Morrison came to a decision and sent for the vet.

The rules of jump racing in England stated quite clearly that if a horse had been declared a runner in a race, only the say-so of a veterinary surgeon was sufficient grounds for withdrawing him during the last three-quarters of an hour before post time. The Cheltenham racecourse veterinary surgeon came and looked at the chestnut and, after consulting with Morrison, led it off to a more private stall and took its temperature.

‘His temperature’s normal,’ the vet assured Morrison.

‘I don’t like the look of him.’

‘I can’t find anything wrong.’

‘He’s not well,’ Morrison insisted.

The vet pursed his lips and shook his head. There was nothing obviously wrong with the horse, and he knew he would be in trouble himself if he allowed Morrison to withdraw so hot a favourite on such slender grounds. Not only that, this was the third application for withdrawal he’d had to consider that afternoon. He had refused both the others, and the chestnut was certainly in no worse a state.

‘He’ll have to run,’ the vet said positively, making up his mind.

Morrison was furious and went raging off to find a steward, who came and looked at the chestnut and listened to the vet and confirmed that the horse would have to run whether Morrison liked it or not. Unless, that was, Morrison cared to involve the horse’s absent owner in paying a heavy fine?
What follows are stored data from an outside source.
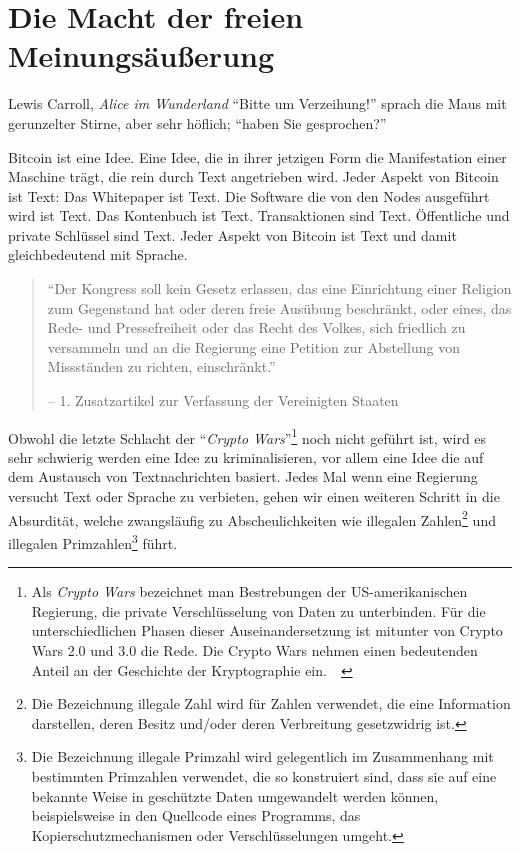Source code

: \chapter{Die Macht der freien Meinungsäußerung}
\label{les:6}

\begin{chapquote}{Lewis Carroll, \textit{Alice im Wunderland}}
\enquote{Bitte um Verzeihung!} sprach die Maus mit gerunzelter Stirne,
aber sehr höflich; \enquote{haben Sie gesprochen?}
\end{chapquote}

Bitcoin ist eine Idee. Eine Idee, die in ihrer jetzigen Form die Manifestation
einer Maschine trägt, die rein durch Text angetrieben wird. Jeder Aspekt von
Bitcoin ist Text: Das Whitepaper ist Text. Die Software die von den Nodes
ausgeführt wird ist Text. Das Kontenbuch ist Text. Transaktionen sind Text.
Öffentliche und private Schlüssel sind Text. Jeder Aspekt von Bitcoin ist Text
und damit gleichbedeutend mit Sprache.

\begin{quotation}\begin{samepage}
\enquote{Der Kongress soll kein Gesetz erlassen, das eine Einrichtung einer
Religion zum Gegenstand hat oder deren freie Ausübung beschränkt, oder eines,
das Rede- und Pressefreiheit oder das Recht des Volkes, sich friedlich zu
versammeln und an die Regierung eine Petition zur Abstellung von Missständen zu
richten, einschränkt.}
\begin{flushright} -- 1. Zusatzartikel zur Verfassung der Vereinigten Staaten
\end{flushright}\end{samepage}\end{quotation}

Obwohl die letzte Schlacht der \enquote{\textit{Crypto Wars}}\footnote{Als \textit{Crypto
Wars} bezeichnet man Bestrebungen der US-amerikanischen Regierung, die private
Verschlüsselung von Daten zu unterbinden. Für die unterschiedlichen Phasen
dieser Auseinandersetzung ist mitunter von Crypto Wars 2.0 und 3.0 die Rede. Die
Crypto Wars nehmen einen bedeutenden Anteil an der Geschichte der Kryptographie
ein.~\cite{eff-cryptowars}~\cite{wiki:cryptowars}} noch nicht geführt ist, wird
es sehr schwierig werden eine Idee zu kriminalisieren, vor allem eine Idee die
auf dem Austausch von Textnachrichten basiert. Jedes Mal wenn eine Regierung
versucht Text oder Sprache zu verbieten, gehen wir einen weiteren Schritt in die
Absurdität, welche zwangsläufig zu Abscheulichkeiten wie illegalen
Zahlen\footnote{Die Bezeichnung illegale Zahl wird für Zahlen verwendet, die
eine Information darstellen, deren Besitz und/oder deren Verbreitung
gesetzwidrig ist.\cite{wiki:illegal-number}} und illegalen
Primzahlen\footnote{Die Bezeichnung illegale Primzahl wird gelegentlich im
Zusammenhang mit bestimmten Primzahlen verwendet, die so konstruiert sind, dass
sie auf eine bekannte Weise in geschützte Daten umgewandelt werden können,
beispielsweise in den Quellcode eines Programms, das Kopierschutzmechanismen
oder Verschlüsselungen umgeht.\cite{wiki:illegal-prime}} führt.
With a face of granite Morrison resaddled the chestnut, and a stable-lad led him out into the parade ring, where most of the waiting public cheered and a few wiser ones looked closely and hurried off to hedge their bets.

With a shiver of dismay, Chick saw the horse reappear and for the first time regretted what he’d done. That stupid vet, he thought violently. He can’t see what’s under his bloody nose, he couldn’t see a barn at ten paces. Anything that happened from then on was the vet’s fault, Chick thought. The vet’s responsibility, absolutely. The man was a criminal menace, letting a horse run in a steeplechase with dope coming out of its eyeballs.

Toddy Morrison had joined his father in the parade ring and together they were watching with worried expressions as the chestnut plodded lethargically around the oval walking track. Toddy was a strong, stocky professional jockey in his late twenties with an infectious grin and a generous view of life that represented a direct rejection of his father’s. He had inherited the same strength of mind but had used it to leave home at eighteen to ride races for other trainers, and had only consented to ride for his father when he could dictate his own terms. Arthur Morrison, in consequence, respected him deeply. Between them they had won a lot of races.

Chick didn’t actually dislike Toddy Morrison, even though, as he saw it, Toddy stood in his way. Occasionally Arthur let Chick ride a race if Toddy had something better or couldn’t make the weight. Chick had to share these scraps from Toddy’s table with two or three other lads in the yard who were, though he didn’t believe it, as good as he was in the saddle. But though the envy curdled around inside him and the snide remarks came out sharp and sour as vinegar, he had never actually come to hate Toddy. There was something about Toddy that you couldn’t hate, however good the reason. Chick hadn’t given thought to the fact that it would be Toddy who would have to deal with the effects of the carrot. He had seen no further than his own pocket. He wished now that it had been some other jockey. Anyone but Toddy.